[Exercise input Boundary: Start]

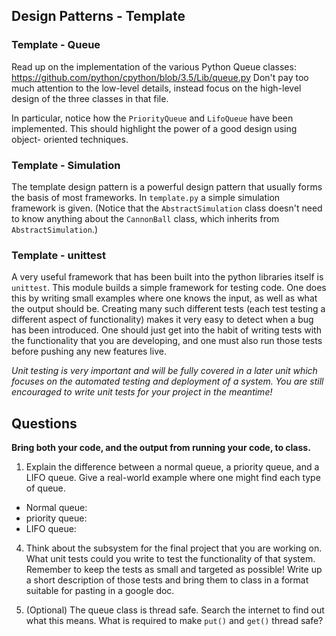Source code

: ## Design Patterns - Template

### Template - Queue
Read up on the implementation of the various Python Queue classes:
https://github.com/python/cpython/blob/3.5/Lib/queue.py
Don't pay too much attention to the low-level details, instead focus on the
high-level design of the three classes in that file.

In particular, notice how the `PriorityQueue` and `LifoQueue` have been
implemented.  This should highlight the power of a good design using object-
oriented techniques.

### Template - Simulation

The template design pattern is a powerful design pattern that usually forms the
basis of most frameworks.  In `template.py` a simple simulation framework is
given.  (Notice that the `AbstractSimulation` class doesn't need to know
anything about the `CannonBall` class, which inherits from
`AbstractSimulation`.)

### Template - unittest
A very useful framework that has been built into the python libraries itself
is `unittest`.  This module builds a simple framework for testing code.
One does this by writing small examples where one knows the input, as well as
what the output should be.  Creating many such different tests (each test
testing a different aspect of functionality) makes it very easy to detect
when a bug has been introduced.  One should just get into the habit of writing
tests with the functionality that you are developing, and one must also run
those tests before pushing any new features live.

*Unit testing is very important and will be fully covered in a later unit which
focuses on the automated testing and deployment of a system. You are still
encouraged to write unit tests for your project in the meantime!*

## Questions
**Bring both your code, and the output from running your code, to class.**

1. Explain the difference between a normal queue, a priority queue, and a LIFO queue.  Give a real-world example where one might find each type of queue.
- Normal queue:
- priority queue:
- LIFO queue:

4. Think about the subsystem for the final project that you are working on. What unit tests could you write to test the functionality of that system. Remember to keep the tests as small and targeted as possible!  Write up a short description of those tests and bring them to class in a format suitable for pasting in a google doc.

5. (Optional) The queue class is thread safe.  Search the internet to find out what this means.  What is required to make `put()` and `get()` thread safe?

[Exercise input Boundary: End]

• What to produce:
In your copy, every entry above must match word for word, and no picture may appear.

• Solved exercise:
Source code

: ## Design Patterns - Template

### Template - Queue
Read up on the implementation of the various Python Queue classes:
https://github.com/python/cpython/blob/3.5/Lib/queue.py
Don't pay too much attention to the low-level details, instead focus on the
high-level design of the three classes in that file.

In particular, notice how the `PriorityQueue` and `LifoQueue` have been
implemented.  This should highlight the power of a good design using object-
oriented techniques.

### Template - Simulation

The template design pattern is a powerful design pattern that usually forms the
basis of most frameworks.  In `template.py` a simple simulation framework is
given.  (Notice that the `AbstractSimulation` class doesn't need to know
anything about the `CannonBall` class, which inherits from
`AbstractSimulation`.)

### Template - unittest
A very useful framework that has been built into the python libraries itself
is `unittest`.  This module builds a simple framework for testing code.
One does this by writing small examples where one knows the input, as well as
what the output should be.  Creating many such different tests (each test
testing a different aspect of functionality) makes it very easy to detect
when a bug has been introduced.  One should just get into the habit of writing
tests with the functionality that you are developing, and one must also run
those tests before pushing any new features live.

*Unit testing is very important and will be fully covered in a later unit which
focuses on the automated testing and deployment of a system. You are still
encouraged to write unit tests for your project in the meantime!*

## Questions
**Bring both your code, and the output from running your code, to class.**

1. Explain the difference between a normal queue, a priority queue, and a LIFO queue.  Give a real-world example where one might find each type of queue.
- Normal queue:
- priority queue:
- LIFO queue:

4. Think about the subsystem for the final project that you are working on. What unit tests could you write to test the functionality of that system. Remember to keep the tests as small and targeted as possible!  Write up a short description of those tests and bring them to class in a format suitable for pasting in a google doc.

5. (Optional) The queue class is thread safe.  Search the internet to find out what this means.  What is required to make `put()` and `get()` thread safe?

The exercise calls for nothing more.